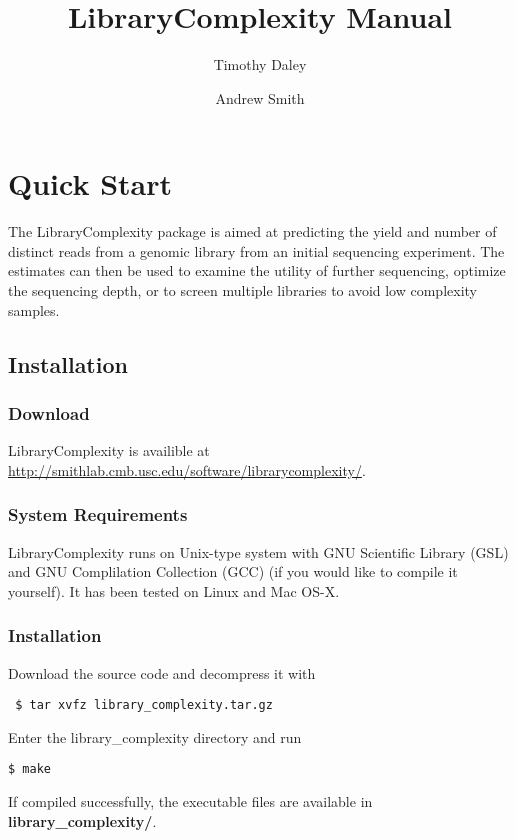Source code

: \documentclass[11pt]{report}
\title{LibraryComplexity Manual}
\author{Timothy Daley \and Andrew Smith}
\begin{document}
\maketitle

\chapter{Quick Start}
\label{chap:quickstart}

The LibraryComplexity package is aimed at predicting
the yield and number of distinct reads from a genomic library
from an initial sequencing experiment.  The estimates
can then be used to examine the utility of further
sequencing, optimize the sequencing depth,
or to screen multiple libraries to avoid low complexity
samples.

\section{Installation}
\label{sec:install}

\subsection*{Download}

LibraryComplexity is availible at
\url{http://smithlab.cmb.usc.edu/software/librarycomplexity/}.

\subsection*{System Requirements}

LibraryComplexity runs on Unix-type system
with GNU Scientific Library (GSL) and
GNU Complilation Collection (GCC) (if you would like to compile it
yourself).  It has been tested on Linux and 
Mac OS-X.

\subsection*{Installation}

Download the source code and decompress
it with 
\begin{verbatim}
 $ tar xvfz library_complexity.tar.gz
\end{verbatim}
% 
Enter the library\_complexity directory and run
\begin{verbatim}
$ make
\end{verbatim}
If compiled successfully, the executable files are available
in \textbf{library\_complexity/}.
\end{document}
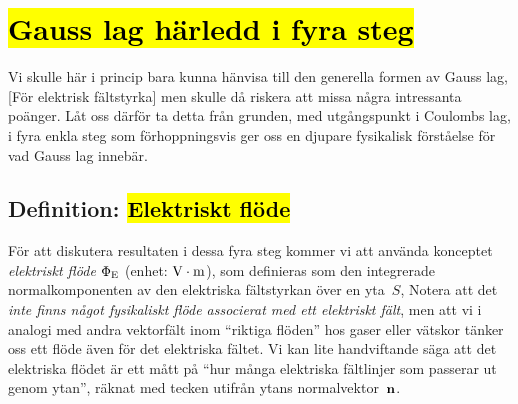 \section{\hl{Gauss lag h{\"a}rledd i fyra steg}}
Vi skulle h{\"a}r i princip bara kunna h{\"a}nvisa till den generella formen
av Gauss
lag, [F{\"o}r elektrisk f{\"a}ltstyrka] men skulle d{\aa}
riskera att missa n{\aa}gra intressanta po{\"a}nger.
L{\aa}t oss d{\"a}rf{\"o}r ta detta fr{\aa}n grunden, med ut\-g{\aa}ngs\-punkt
i Coulombs lag, i fyra enkla steg som f{\"o}rhoppningsvis ger oss en djupare
fysikalisk f{\"o}rst{\aa}else f{\"o}r vad Gauss lag inneb{\"a}r.

\subsection{Definition: \hl{Elektriskt fl{\"o}de}}
F{\"o}r att diskutera resultaten i dessa fyra steg kommer vi att anv{\"a}nda
konceptet {\it elektriskt fl{\"o}de} $\Phi_{\rm E}$
(enhet: ${\rm V}\cdot{\rm m}$), som definieras som den integrerade
normalkomponenten av den elektriska f{\"a}ltstyrkan {\"o}ver en yta~$S$,
\noindent
Notera att det {\it inte finns n{\aa}got fysikaliskt fl{\"o}de associerat med
ett elektriskt f{\"a}lt}, men att vi i analogi med andra vektorf{\"a}lt inom
``riktiga fl{\"o}den'' hos gaser eller v{\"a}tskor t{\"a}nker oss ett fl{\"o}de
{\"a}ven f{\"o}r det elektriska f{\"a}ltet.
Vi kan lite handviftande s{\"a}ga att det elektriska fl{\"o}det {\"a}r ett
m{\aa}tt p{\aa} ``hur m{\aa}nga elektriska f{\"a}ltlinjer som passerar ut
genom ytan'', r{\"a}knat med tecken utifr{\aa}n ytans
normalvektor~${\bf n}$.
\vfill\eject

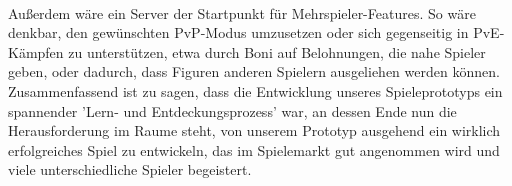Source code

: \documentclass[extern,palatino]{cgBA}
\begin{document}
\\Außerdem wäre ein Server der Startpunkt für Mehrspieler-Features. So wäre denkbar, den gewünschten PvP-Modus umzusetzen oder sich gegenseitig in PvE-Kämpfen zu unterstützen, etwa durch Boni auf Belohnungen, die nahe Spieler geben, oder dadurch, dass Figuren anderen Spielern ausgeliehen werden können.
\\Zusammenfassend ist zu sagen, dass die Entwicklung unseres Spieleprototyps ein spannender 'Lern- und Entdeckungsprozess' war, an dessen Ende nun die Herausforderung im Raume steht, von unserem Prototyp ausgehend ein wirklich erfolgreiches Spiel zu entwickeln, das im Spielemarkt gut angenommen wird und viele unterschiedliche Spieler begeistert.

\newpage


\end{document}
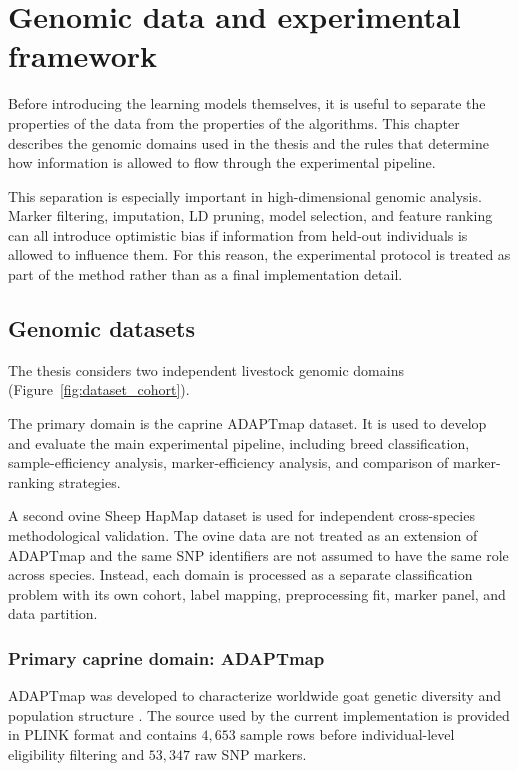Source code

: \chapter{Genomic data and experimental framework}
\label{chap:experimental_framework}
\label{chap:methods}

Before introducing the learning models themselves, it is useful to
separate the properties of the data from the properties of the
algorithms. This chapter describes the genomic domains used in the
thesis and the rules that determine how information is allowed to flow
through the experimental pipeline.

This separation is especially important in high-dimensional genomic
analysis. Marker filtering, imputation, LD pruning, model selection,
and feature ranking can all introduce optimistic bias if information
from held-out individuals is allowed to influence them. For this
reason, the experimental protocol is treated as part of the method
rather than as a final implementation detail.

\section{Genomic datasets}
\label{sec:genomic_datasets_preprocessing}

The thesis considers two independent livestock genomic domains
(Figure~\ref{fig:dataset_cohort}).

The primary domain is the caprine ADAPTmap dataset. It is used to
develop and evaluate the main experimental pipeline, including breed
classification, sample-efficiency analysis, marker-efficiency
analysis, and comparison of marker-ranking strategies.

A second ovine Sheep HapMap dataset is used for independent
cross-species methodological validation. The ovine data are not
treated as an extension of ADAPTmap and the same SNP identifiers are
not assumed to have the same role across species. Instead, each domain
is processed as a separate classification problem with its own cohort,
label mapping, preprocessing fit, marker panel, and data partition.

\subsection{Primary caprine domain: ADAPTmap}
\label{subsec:adaptmap_dataset}

ADAPTmap was developed to characterize worldwide goat genetic
diversity and population structure
\cite{stella2018adaptmap, colli2018genome}. The source used by the
current implementation is provided in PLINK format and contains
$4{,}653$ sample rows before individual-level eligibility filtering and
$53{,}347$ raw SNP markers.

--- Task to carry out ---
Exactly as they appear above, print all the lines, but not the pictures.

--- Response to this exercise ---
Source code

: \documentclass[11pt]{report}
\title{LibraryComplexity Manual}
\author{Timothy Daley \and Andrew Smith}
\begin{document}
\maketitle

\chapter{Quick Start}
\label{chap:quickstart}

The LibraryComplexity package is aimed at predicting
the yield and number of distinct reads from a genomic library
from an initial sequencing experiment.  The estimates
can then be used to examine the utility of further
sequencing, optimize the sequencing depth,
or to screen multiple libraries to avoid low complexity
samples.

\section{Installation}
\label{sec:install}

\subsection*{Download}

LibraryComplexity is availible at
\url{http://smithlab.cmb.usc.edu/software/librarycomplexity/}.

\subsection*{System Requirements}

LibraryComplexity runs on Unix-type system
with GNU Scientific Library (GSL) and
GNU Complilation Collection (GCC) (if you would like to compile it
yourself).  It has been tested on Linux and 
Mac OS-X.

\subsection*{Installation}

Download the source code and decompress
it with 
\begin{verbatim}
 $ tar xvfz library_complexity.tar.gz
\end{verbatim}
% 
Enter the library\_complexity directory and run
\begin{verbatim}
$ make
\end{verbatim}
If compiled successfully, the executable files are available
in \textbf{library\_complexity/}.
\end{document}
 \section{\hl{Gauss lag h{\"a}rledd i fyra steg}}
Vi skulle h{\"a}r i princip bara kunna h{\"a}nvisa till den generella formen
av Gauss
lag, [F{\"o}r elektrisk f{\"a}ltstyrka] men skulle d{\aa}
riskera att missa n{\aa}gra intressanta po{\"a}nger.
L{\aa}t oss d{\"a}rf{\"o}r ta detta fr{\aa}n grunden, med ut\-g{\aa}ngs\-punkt
i Coulombs lag, i fyra enkla steg som f{\"o}rhoppningsvis ger oss en djupare
fysikalisk f{\"o}rst{\aa}else f{\"o}r vad Gauss lag inneb{\"a}r.

\subsection{Definition: \hl{Elektriskt fl{\"o}de}}
F{\"o}r att diskutera resultaten i dessa fyra steg kommer vi att anv{\"a}nda
konceptet {\it elektriskt fl{\"o}de} $\Phi_{\rm E}$
(enhet: ${\rm V}\cdot{\rm m}$), som definieras som den integrerade
normalkomponenten av den elektriska f{\"a}ltstyrkan {\"o}ver en yta~$S$,
\noindent
Notera att det {\it inte finns n{\aa}got fysikaliskt fl{\"o}de associerat med
ett elektriskt f{\"a}lt}, men att vi i analogi med andra vektorf{\"a}lt inom
``riktiga fl{\"o}den'' hos gaser eller v{\"a}tskor t{\"a}nker oss ett fl{\"o}de
{\"a}ven f{\"o}r det elektriska f{\"a}ltet.
Vi kan lite handviftande s{\"a}ga att det elektriska fl{\"o}det {\"a}r ett
m{\aa}tt p{\aa} ``hur m{\aa}nga elektriska f{\"a}ltlinjer som passerar ut
genom ytan'', r{\"a}knat med tecken utifr{\aa}n ytans
normalvektor~${\bf n}$.
\vfill\eject

Source code

: \documentclass[extern,palatino]{cgBA}
\begin{document}
\\Außerdem wäre ein Server der Startpunkt für Mehrspieler-Features. So wäre denkbar, den gewünschten PvP-Modus umzusetzen oder sich gegenseitig in PvE-Kämpfen zu unterstützen, etwa durch Boni auf Belohnungen, die nahe Spieler geben, oder dadurch, dass Figuren anderen Spielern ausgeliehen werden können.
\\Zusammenfassend ist zu sagen, dass die Entwicklung unseres Spieleprototyps ein spannender 'Lern- und Entdeckungsprozess' war, an dessen Ende nun die Herausforderung im Raume steht, von unserem Prototyp ausgehend ein wirklich erfolgreiches Spiel zu entwickeln, das im Spielemarkt gut angenommen wird und viele unterschiedliche Spieler begeistert.

\newpage


\end{document}
Source code

: \chapter{Genomic data and experimental framework}
\label{chap:experimental_framework}
\label{chap:methods}

Before introducing the learning models themselves, it is useful to
separate the properties of the data from the properties of the
algorithms. This chapter describes the genomic domains used in the
thesis and the rules that determine how information is allowed to flow
through the experimental pipeline.

This separation is especially important in high-dimensional genomic
analysis. Marker filtering, imputation, LD pruning, model selection,
and feature ranking can all introduce optimistic bias if information
from held-out individuals is allowed to influence them. For this
reason, the experimental protocol is treated as part of the method
rather than as a final implementation detail.

\section{Genomic datasets}
\label{sec:genomic_datasets_preprocessing}

The thesis considers two independent livestock genomic domains
(Figure~\ref{fig:dataset_cohort}).

The primary domain is the caprine ADAPTmap dataset. It is used to
develop and evaluate the main experimental pipeline, including breed
classification, sample-efficiency analysis, marker-efficiency
analysis, and comparison of marker-ranking strategies.

A second ovine Sheep HapMap dataset is used for independent
cross-species methodological validation. The ovine data are not
treated as an extension of ADAPTmap and the same SNP identifiers are
not assumed to have the same role across species. Instead, each domain
is processed as a separate classification problem with its own cohort,
label mapping, preprocessing fit, marker panel, and data partition.

\subsection{Primary caprine domain: ADAPTmap}
\label{subsec:adaptmap_dataset}

ADAPTmap was developed to characterize worldwide goat genetic
diversity and population structure
\cite{stella2018adaptmap, colli2018genome}. The source used by the
current implementation is provided in PLINK format and contains
$4{,}653$ sample rows before individual-level eligibility filtering and
$53{,}347$ raw SNP markers.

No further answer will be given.